Your task:
An exact copy of the lines from the start of the material below through the line containing "match, go together, be suited to each other" is the required answer, and it includes no pictures.

Records for the task:
#####

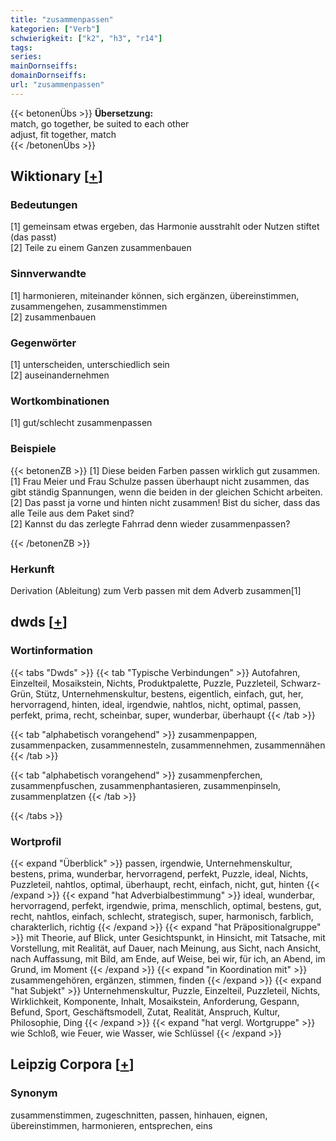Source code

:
 ```yaml
---
title: "zusammenpassen"
kategorien: ["Verb"]
schwierigkeit: ["k2", "h3", "r14"]
tags:
series:
mainDornseiffs:
domainDornseiffs:
url: "zusammenpassen"
---
```


{{< betonenÜbs >}}
**Übersetzung:**  
match, go together, be suited to each other  
adjust, fit together, match  
{{< /betonenÜbs >}}

## Wiktionary [[+](https://de.wiktionary.org/wiki/zusammenpassen)]

### Bedeutungen
[1] gemeinsam etwas ergeben, das Harmonie ausstrahlt oder Nutzen stiftet (das passt)  
[2] Teile zu einem Ganzen zusammenbauen  

### Sinnverwandte
[1] harmonieren, miteinander können, sich ergänzen, übereinstimmen, zusammengehen, zusammenstimmen  
[2] zusammenbauen  

### Gegenwörter
[1] unterscheiden, unterschiedlich sein  
[2] auseinandernehmen  

### Wortkombinationen
[1] gut/schlecht zusammenpassen  

### Beispiele
{{< betonenZB >}}
[1] Diese beiden Farben passen wirklich gut zusammen.  
[1] Frau Meier und Frau Schulze passen überhaupt nicht zusammen, das gibt ständig Spannungen, wenn die beiden in der gleichen Schicht arbeiten.  
[2] Das passt ja vorne und hinten nicht zusammen! Bist du sicher, dass das alle Teile aus dem Paket sind?  
[2] Kannst du das zerlegte Fahrrad denn wieder zusammenpassen?  

{{< /betonenZB >}}
### Herkunft
Derivation (Ableitung) zum Verb passen mit dem Adverb zusammen[1]  



## dwds [[+](https://www.dwds.de/wb/zusammenpassen)]

### Wortinformation
{{< tabs "Dwds" >}}
{{< tab "Typische Verbindungen" >}}
Autofahren, Einzelteil, Mosaikstein, Nichts, Produktpalette, Puzzle, Puzzleteil, Schwarz-Grün, Stütz, Unternehmenskultur, bestens, eigentlich, einfach, gut, her, hervorragend, hinten, ideal, irgendwie, nahtlos, nicht, optimal, passen, perfekt, prima, recht, scheinbar, super, wunderbar, überhaupt
{{< /tab >}}

{{< tab "alphabetisch vorangehend" >}}
zusammenpappen, zusammenpacken, zusammennesteln, zusammennehmen, zusammennähen
{{< /tab >}}

{{< tab "alphabetisch vorangehend" >}}
zusammenpferchen, zusammenpfuschen, zusammenphantasieren, zusammenpinseln, zusammenplatzen
{{< /tab >}}

{{< /tabs >}}

### Wortprofil
{{< expand "Überblick" >}} passen, irgendwie, Unternehmenskultur, bestens, prima, wunderbar, hervorragend, perfekt, Puzzle, ideal, Nichts, Puzzleteil, nahtlos, optimal, überhaupt, recht, einfach, nicht, gut, hinten {{< /expand >}}
{{< expand "hat Adverbialbestimmung" >}} ideal, wunderbar, hervorragend, perfekt, irgendwie, prima, menschlich, optimal, bestens, gut, recht, nahtlos, einfach, schlecht, strategisch, super, harmonisch, farblich, charakterlich, richtig {{< /expand >}}
{{< expand "hat Präpositionalgruppe" >}} mit Theorie, auf Blick, unter Gesichtspunkt, in Hinsicht, mit Tatsache, mit Vorstellung, mit Realität, auf Dauer, nach Meinung, aus Sicht, nach Ansicht, nach Auffassung, mit Bild, am Ende, auf Weise, bei wir, für ich, an Abend, im Grund, im Moment {{< /expand >}}
{{< expand "in Koordination mit" >}} zusammengehören, ergänzen, stimmen, finden {{< /expand >}}
{{< expand "hat Subjekt" >}} Unternehmenskultur, Puzzle, Einzelteil, Puzzleteil, Nichts, Wirklichkeit, Komponente, Inhalt, Mosaikstein, Anforderung, Gespann, Befund, Sport, Geschäftsmodell, Zutat, Realität, Anspruch, Kultur, Philosophie, Ding {{< /expand >}}
{{< expand "hat vergl. Wortgruppe" >}} wie Schloß, wie Feuer, wie Wasser, wie Schlüssel {{< /expand >}}

## Leipzig Corpora [[+](https://corpora.uni-leipzig.de/en/res?word=zusammenpassen&corpusId=deu_newscrawl-public_2018)]


### Synonym
zusammenstimmen, zugeschnitten, passen, hinhauen, eignen, übereinstimmen, harmonieren, entsprechen, eins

#####

Solution to the problem:
Source code

:
 ```yaml
---
title: "zusammenpassen"
kategorien: ["Verb"]
schwierigkeit: ["k2", "h3", "r14"]
tags:
series:
mainDornseiffs:
domainDornseiffs:
url: "zusammenpassen"
---
```


{{< betonenÜbs >}}
**Übersetzung:**  
match, go together, be suited to each other  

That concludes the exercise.